Mr Harvey argues that the bottleneck at the north edge of Chippenham should be retained because it works.
Works in this context presumably meaning it costs everyone using it a disproportionate amount of their valuable time; that it is a reminder of the corrupt process that gave rise to the road to Safeway which joins it at that point in the first place.
It is confirmation Government, far from being the agent by which we develop as an efficient nation, is there to slow everyone down.
There isn't a single feature of that stretch that contributes towards anything other than congestion.
The new road was sold to the people of Chippenham as a by-pass, not as a connector of supermarkets, not as a long way round to new housing developments, but as part of a 'strategic' north-south route through Wiltshire.
It is a route that has sucked funds from other roads in the county yet which is being reduced to a series of bottlenecks connected by stretches overseen by speed-cameras.
Mr Harvey is correct in suggesting the stretch in question should not be dualled, because what should really be done is to completely replace the road with a proper by-pass, to deal at a sensible speed with the traffic that will need to use it, without incessant truck-toppling roundabouts and other congestion-inducing devices, and free of shopping traffic.
The developments around the first roundabout (Safeway's being the second) should never have been allowed, since they etch into permanence this monument to appalling planning and add weight to my nomination of Chippenham as the least successfully by-passed town in Europe: Three attempts and three failures.
We must revise this view of the world that seems to think that we can all stop using our cars and set up spinning and weaving enterprises or knit our way to work on buses or trains.
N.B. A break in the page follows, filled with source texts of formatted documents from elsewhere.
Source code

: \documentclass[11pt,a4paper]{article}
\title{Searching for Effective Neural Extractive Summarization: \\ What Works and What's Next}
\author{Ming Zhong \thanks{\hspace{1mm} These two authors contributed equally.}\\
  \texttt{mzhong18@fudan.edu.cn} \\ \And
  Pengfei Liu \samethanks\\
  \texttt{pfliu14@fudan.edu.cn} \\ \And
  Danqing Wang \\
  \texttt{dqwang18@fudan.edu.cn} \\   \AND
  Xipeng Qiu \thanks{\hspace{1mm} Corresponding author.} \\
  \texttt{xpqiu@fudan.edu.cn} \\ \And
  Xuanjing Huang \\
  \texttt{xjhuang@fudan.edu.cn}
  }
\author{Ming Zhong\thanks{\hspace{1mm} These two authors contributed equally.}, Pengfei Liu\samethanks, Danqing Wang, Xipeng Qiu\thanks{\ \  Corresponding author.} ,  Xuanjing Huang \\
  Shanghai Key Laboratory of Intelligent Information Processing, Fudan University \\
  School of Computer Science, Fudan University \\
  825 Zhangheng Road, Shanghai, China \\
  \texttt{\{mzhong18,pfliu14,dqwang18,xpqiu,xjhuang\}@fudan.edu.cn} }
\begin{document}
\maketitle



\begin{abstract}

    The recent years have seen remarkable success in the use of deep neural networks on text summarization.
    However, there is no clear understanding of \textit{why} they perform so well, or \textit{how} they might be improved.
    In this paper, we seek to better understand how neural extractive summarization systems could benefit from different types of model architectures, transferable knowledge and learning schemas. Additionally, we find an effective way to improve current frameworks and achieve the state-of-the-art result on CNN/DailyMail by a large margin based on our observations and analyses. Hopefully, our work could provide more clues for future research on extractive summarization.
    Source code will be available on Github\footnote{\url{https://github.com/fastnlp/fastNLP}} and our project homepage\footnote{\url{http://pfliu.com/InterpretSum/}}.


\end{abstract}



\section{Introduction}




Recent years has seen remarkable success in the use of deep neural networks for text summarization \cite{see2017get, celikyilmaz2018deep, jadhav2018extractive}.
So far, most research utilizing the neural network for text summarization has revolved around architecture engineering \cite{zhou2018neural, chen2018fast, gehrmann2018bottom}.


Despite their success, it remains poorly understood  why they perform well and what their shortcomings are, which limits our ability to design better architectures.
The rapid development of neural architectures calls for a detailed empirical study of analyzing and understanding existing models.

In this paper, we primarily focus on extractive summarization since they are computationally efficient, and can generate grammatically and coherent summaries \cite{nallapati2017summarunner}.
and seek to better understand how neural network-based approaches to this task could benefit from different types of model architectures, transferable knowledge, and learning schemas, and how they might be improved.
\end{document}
It isn't going to happen. We may all be taxed and tolled to a standstill but buses and trains will never replace the car because they will never go where or when they need to go.
Mr Walker in the same letters page a Friend Of The Earth has unwittingly provided the evidence for this and he, unlike me, lives somewhere that has its own train service.
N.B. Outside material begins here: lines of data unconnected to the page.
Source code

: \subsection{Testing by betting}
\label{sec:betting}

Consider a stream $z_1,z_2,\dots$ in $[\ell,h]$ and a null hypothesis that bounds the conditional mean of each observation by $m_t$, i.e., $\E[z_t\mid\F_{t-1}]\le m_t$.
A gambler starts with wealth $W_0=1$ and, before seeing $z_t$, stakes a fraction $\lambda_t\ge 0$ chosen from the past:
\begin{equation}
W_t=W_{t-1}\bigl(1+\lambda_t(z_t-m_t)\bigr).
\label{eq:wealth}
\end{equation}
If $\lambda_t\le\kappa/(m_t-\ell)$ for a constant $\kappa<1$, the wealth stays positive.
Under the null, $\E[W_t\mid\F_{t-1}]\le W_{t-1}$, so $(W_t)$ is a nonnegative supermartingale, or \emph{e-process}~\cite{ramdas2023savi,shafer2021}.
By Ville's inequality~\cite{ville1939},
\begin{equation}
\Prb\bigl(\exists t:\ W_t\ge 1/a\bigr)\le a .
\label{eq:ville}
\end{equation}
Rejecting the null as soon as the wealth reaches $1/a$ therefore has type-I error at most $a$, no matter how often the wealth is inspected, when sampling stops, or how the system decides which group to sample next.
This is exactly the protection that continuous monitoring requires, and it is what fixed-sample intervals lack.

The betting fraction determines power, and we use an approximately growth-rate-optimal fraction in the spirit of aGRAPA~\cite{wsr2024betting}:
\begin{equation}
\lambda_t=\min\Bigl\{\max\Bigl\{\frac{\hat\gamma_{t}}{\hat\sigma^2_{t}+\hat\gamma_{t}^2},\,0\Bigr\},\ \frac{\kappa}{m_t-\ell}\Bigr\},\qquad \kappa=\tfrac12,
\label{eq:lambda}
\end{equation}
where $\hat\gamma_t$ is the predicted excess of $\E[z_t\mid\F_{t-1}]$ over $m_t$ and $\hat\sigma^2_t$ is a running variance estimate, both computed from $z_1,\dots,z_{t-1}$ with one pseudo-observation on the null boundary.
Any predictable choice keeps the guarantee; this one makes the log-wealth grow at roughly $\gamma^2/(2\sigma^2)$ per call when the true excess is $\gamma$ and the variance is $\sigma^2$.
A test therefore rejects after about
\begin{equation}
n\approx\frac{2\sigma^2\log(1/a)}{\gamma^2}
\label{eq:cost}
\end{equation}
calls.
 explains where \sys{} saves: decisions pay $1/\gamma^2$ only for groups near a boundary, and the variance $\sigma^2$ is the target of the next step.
Now he wants it connecting to everywhere else with cycle routes. Hasn't he noticed the bits of painted road all over the place?
We have had years of stagnation in transportation development, not a single useful mile of rail or road has been built in this county.
Rail as a meaningful form of transit outside cities died with the Beeching Report 40 years ago. The few bits of new road built in the last ten years have been criminally underdesigned.
When will they stop wasting our lives and money on artists' materials like paint and cameras and start spending it on good, honest Tarmac?